While running NBC Entertainment, Jeff Zucker turned Donald Trump into a television superstar. While running CNN, Zucker turned him into a president. Now that the damage is done, Zucker has announced that he’ll step down from the network at the end of the year.

It’s far too little, far too late.

Under Zucker, CNN had turned into little more than an anti-Trump propaganda network by the end of Trump’s presidency. But Zucker is likely more responsible than any other person alive for making Trump president. And Trump was no Frankenstein’s monster who morphed into the antithesis of Zucker’s dream. No, Trump is, and always was, the paragon of it.

When Zucker decided to salvage Trump from the ash heap of history and turn him into an A-lister, the world already knew exactly who he was. By 2004, when Zucker greenlit The Apprentice, Trump had already called for the execution of the Central Park five, been taken to court for discriminating against black people in his business and real estate dealings, and was on wife number three after publicly cheating on his first one. Even though the slew of sexual harassment and assault allegations against him wouldn’t come until later, Trump had still publicly settled one sexual assault lawsuit, paying accuser Jill Harth something in the six figures.

Zucker didn’t care. Trump’s boorishness and womanizing and garish obsession with boasting of his wealth were actually assets in Zucker’s mind. I remember seeing The Apprentice as a 10-year-old and being baffled as to why this arrogant, tacky bully was considered some masterful businessman. But that was the show’s whole message — not just that Trump was a good businessman, but that good businessmen are like Trump.

When further allegations of sexual misconduct emerged at the 11th hour of the 2016 election, they weren’t that surprising, not just because of the Harth lawsuit, but also because Trump had already publicly admitted to some of them. In 2005, just one year into The Apprentice, Trump boasted on national radio that he regularly barged into dressing rooms at the Miss Universe pageants he owned.

By the time Zucker was at CNN, Trump had become a full-blown birther, publicly claiming that Barack Obama wasn’t actually born in America. When Trump announced his presidential run by claiming Mexico was sending us their “rapists and murderers,” that didn’t stop Zucker from airing empty podiums for ridiculous amounts of time in anticipation of Trump’s rallies, while the other Republicans in the primary begged for the media to stop giving him free airtime.

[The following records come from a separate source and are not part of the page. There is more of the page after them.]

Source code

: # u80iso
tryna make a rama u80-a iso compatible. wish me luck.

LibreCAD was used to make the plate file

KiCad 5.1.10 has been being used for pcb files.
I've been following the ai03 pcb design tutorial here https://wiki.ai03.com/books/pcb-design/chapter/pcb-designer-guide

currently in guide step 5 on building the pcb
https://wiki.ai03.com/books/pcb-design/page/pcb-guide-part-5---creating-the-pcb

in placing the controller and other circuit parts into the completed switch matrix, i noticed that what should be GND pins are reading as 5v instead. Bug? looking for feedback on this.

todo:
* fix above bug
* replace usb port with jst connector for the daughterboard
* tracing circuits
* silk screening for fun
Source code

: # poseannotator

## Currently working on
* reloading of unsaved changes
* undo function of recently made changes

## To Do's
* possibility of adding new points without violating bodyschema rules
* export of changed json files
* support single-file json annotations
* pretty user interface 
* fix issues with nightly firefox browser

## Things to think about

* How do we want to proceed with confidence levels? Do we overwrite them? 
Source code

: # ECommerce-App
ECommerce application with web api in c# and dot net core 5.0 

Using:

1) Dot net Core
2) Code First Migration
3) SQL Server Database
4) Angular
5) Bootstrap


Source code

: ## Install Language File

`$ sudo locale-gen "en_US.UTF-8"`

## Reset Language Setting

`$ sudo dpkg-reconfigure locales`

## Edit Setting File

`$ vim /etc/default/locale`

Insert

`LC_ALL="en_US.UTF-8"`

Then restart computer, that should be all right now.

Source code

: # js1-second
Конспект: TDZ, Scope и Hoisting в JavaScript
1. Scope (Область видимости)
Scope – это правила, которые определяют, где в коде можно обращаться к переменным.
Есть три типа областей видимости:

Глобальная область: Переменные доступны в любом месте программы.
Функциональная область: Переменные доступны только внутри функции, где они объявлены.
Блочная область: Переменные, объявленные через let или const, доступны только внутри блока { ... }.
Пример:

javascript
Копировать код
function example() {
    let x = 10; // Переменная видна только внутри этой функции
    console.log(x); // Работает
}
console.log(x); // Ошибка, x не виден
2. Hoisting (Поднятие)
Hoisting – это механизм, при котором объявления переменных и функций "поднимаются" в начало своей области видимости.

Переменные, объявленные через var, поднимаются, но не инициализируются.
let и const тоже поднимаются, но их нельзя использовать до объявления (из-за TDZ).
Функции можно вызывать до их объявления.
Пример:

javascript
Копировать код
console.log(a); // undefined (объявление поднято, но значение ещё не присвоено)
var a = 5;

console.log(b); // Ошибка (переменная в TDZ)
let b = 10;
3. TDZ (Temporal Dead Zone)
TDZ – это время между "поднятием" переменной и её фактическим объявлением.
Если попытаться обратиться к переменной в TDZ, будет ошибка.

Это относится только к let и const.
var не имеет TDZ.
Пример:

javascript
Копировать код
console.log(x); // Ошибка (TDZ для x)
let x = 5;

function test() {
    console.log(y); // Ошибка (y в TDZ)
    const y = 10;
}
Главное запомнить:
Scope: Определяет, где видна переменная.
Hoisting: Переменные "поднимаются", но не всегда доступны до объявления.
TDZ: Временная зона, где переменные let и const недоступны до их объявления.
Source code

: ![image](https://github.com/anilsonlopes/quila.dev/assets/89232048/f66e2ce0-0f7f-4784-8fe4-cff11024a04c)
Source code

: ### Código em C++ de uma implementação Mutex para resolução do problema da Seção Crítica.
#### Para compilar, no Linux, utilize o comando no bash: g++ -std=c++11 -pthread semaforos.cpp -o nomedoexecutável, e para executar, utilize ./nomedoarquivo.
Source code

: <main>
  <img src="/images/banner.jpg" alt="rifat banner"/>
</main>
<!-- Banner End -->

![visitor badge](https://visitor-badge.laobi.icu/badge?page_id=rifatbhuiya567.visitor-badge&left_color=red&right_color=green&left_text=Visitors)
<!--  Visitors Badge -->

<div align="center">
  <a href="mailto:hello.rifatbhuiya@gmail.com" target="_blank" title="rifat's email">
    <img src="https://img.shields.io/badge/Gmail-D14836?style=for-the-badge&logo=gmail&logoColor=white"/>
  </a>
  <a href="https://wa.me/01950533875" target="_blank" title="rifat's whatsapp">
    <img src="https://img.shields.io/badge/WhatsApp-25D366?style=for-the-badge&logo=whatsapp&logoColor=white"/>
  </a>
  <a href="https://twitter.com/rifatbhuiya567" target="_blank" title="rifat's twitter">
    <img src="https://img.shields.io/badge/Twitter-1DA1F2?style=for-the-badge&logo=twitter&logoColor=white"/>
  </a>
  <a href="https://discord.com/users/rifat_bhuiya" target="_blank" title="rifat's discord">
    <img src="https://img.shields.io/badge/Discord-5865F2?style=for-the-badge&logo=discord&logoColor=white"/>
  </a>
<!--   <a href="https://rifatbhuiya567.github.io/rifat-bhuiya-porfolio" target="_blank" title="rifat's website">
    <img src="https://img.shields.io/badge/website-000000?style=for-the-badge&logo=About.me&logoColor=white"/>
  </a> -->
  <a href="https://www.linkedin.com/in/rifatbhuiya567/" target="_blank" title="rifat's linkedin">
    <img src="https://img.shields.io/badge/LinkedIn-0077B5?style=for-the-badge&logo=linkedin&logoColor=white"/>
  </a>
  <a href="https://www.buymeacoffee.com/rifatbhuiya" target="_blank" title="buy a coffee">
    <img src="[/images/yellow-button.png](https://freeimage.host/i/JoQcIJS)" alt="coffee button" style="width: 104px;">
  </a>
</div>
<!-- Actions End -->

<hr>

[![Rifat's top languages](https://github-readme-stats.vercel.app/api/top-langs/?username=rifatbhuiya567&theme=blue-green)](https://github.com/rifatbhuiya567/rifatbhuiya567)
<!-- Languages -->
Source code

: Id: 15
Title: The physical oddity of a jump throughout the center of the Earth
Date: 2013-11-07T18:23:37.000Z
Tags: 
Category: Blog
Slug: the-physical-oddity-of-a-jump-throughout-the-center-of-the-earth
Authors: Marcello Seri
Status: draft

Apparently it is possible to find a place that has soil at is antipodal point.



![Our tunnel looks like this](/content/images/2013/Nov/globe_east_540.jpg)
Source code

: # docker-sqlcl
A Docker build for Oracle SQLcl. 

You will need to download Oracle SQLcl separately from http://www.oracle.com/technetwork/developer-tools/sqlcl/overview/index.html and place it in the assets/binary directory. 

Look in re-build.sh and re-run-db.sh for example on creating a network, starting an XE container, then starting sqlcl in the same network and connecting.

Not only did Zucker help Trump’s campaign. He also created his press secretary. Zucker plucked Kayleigh McEnany out of obscurity and turned her into television’s most prolific Trump defender.

“Everybody says, ‘Oh, I can’t believe you have Jeffrey Lord or Kayleigh McEnany,’ but you know what?'” Zucker said to the New York Times in 2017. “They know who Jeffrey Lord and Kayleigh McEnany are.”

And now we know that Zucker was working just as hard behind the scenes. On tapes Tucker Carlson recently released, Zucker suggested to Michael Cohen that CNN adopt a weekly Trump show and give advice to the campaign.

After all of that, CNN then emerged as the most partisan and pathetic opposition to Trump of the entire media, further corroding the country’s trust in the press. At the beginning of Trump’s presidency, 60% of people, including a majority of Republicans, polled by Morning Consult said they considered CNN credible. By April of last year, just 49% of those polled overall say the same. Now, barely one-quarter of Republicans consider it credible.

Zucker succeeded in boosting ratings at NBC and did so again at CNN, both times making the calculated decision to boost Trump. Now the show is over, and with ratings at the network already tanking under President Biden, Zucker is ready to tap out. Hopefully the payday was worth it.